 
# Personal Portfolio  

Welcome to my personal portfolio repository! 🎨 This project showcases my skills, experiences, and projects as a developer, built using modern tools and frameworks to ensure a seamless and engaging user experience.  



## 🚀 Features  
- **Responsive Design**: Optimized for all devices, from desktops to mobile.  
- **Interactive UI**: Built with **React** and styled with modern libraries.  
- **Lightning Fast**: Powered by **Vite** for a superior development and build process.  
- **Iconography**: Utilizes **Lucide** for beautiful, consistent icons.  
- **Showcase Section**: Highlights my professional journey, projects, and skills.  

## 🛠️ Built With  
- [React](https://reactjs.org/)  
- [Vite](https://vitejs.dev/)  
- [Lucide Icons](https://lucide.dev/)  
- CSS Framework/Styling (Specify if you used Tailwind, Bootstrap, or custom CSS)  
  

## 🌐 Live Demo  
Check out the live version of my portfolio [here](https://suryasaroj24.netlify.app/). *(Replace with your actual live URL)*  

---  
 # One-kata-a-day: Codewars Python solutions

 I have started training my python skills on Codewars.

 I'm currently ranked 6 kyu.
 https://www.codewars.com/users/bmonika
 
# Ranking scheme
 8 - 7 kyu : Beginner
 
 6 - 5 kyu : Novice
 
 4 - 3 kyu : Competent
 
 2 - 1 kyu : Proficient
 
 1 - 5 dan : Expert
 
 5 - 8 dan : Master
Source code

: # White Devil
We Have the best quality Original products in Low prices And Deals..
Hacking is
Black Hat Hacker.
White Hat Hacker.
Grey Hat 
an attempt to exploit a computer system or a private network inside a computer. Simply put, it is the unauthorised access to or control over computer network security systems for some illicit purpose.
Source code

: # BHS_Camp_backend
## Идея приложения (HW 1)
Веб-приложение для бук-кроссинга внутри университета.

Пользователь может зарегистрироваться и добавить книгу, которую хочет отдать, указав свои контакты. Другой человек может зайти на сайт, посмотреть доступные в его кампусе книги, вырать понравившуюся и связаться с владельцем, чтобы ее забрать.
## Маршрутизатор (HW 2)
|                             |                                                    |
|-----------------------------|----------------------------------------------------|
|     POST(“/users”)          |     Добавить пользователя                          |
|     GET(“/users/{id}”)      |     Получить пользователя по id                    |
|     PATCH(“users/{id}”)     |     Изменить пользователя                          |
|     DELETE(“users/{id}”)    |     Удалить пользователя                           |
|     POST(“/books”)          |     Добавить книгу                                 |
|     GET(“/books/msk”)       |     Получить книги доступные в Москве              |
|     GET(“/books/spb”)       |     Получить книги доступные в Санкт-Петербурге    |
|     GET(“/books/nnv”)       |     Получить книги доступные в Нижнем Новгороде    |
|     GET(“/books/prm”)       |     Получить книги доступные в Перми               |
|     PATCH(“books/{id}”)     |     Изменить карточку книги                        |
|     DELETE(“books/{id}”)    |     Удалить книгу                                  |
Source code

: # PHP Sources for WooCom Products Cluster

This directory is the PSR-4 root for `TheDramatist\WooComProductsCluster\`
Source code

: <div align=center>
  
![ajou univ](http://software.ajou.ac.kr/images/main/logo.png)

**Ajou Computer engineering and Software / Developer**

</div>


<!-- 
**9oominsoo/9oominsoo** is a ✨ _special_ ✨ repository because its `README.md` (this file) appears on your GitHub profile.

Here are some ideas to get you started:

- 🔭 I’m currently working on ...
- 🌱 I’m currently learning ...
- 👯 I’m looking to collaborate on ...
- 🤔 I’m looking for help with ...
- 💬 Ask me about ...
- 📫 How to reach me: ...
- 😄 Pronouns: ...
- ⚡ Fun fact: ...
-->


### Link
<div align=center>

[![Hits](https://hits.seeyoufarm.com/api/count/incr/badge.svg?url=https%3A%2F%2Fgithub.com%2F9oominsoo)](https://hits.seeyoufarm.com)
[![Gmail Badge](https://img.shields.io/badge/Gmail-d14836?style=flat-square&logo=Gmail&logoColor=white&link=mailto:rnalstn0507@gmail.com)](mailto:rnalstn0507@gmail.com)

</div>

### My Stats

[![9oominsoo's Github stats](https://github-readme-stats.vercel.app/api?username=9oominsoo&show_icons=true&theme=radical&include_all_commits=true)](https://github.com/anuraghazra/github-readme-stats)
--- --- ---
_THE TASK_: Please write out, exactly as they appear above, only the lines in the stretch from the line with "- [Lucide Icons](https://lucide.dev/)" through the line with "Веб-приложение для бук-кроссинга".

_FINAL ANSWER_:
- [Lucide Icons](https://lucide.dev/)  
- CSS Framework/Styling (Specify if you used Tailwind, Bootstrap, or custom CSS)  
  

## 🌐 Live Demo  
Check out the live version of my portfolio [here](https://suryasaroj24.netlify.app/). *(Replace with your actual live URL)*  

---  
 # One-kata-a-day: Codewars Python solutions

 I have started training my python skills on Codewars.

 I'm currently ranked 6 kyu.
 https://www.codewars.com/users/bmonika
 
# Ranking scheme
 8 - 7 kyu : Beginner
 
 6 - 5 kyu : Novice
 
 4 - 3 kyu : Competent
 
 2 - 1 kyu : Proficient
 
 1 - 5 dan : Expert
 
 5 - 8 dan : Master
Source code

: # White Devil
We Have the best quality Original products in Low prices And Deals..
Hacking is
Black Hat Hacker.
White Hat Hacker.
Grey Hat 
an attempt to exploit a computer system or a private network inside a computer. Simply put, it is the unauthorised access to or control over computer network security systems for some illicit purpose.
Source code

: # BHS_Camp_backend
## Идея приложения (HW 1)
Веб-приложение для бук-кроссинга внутри университета.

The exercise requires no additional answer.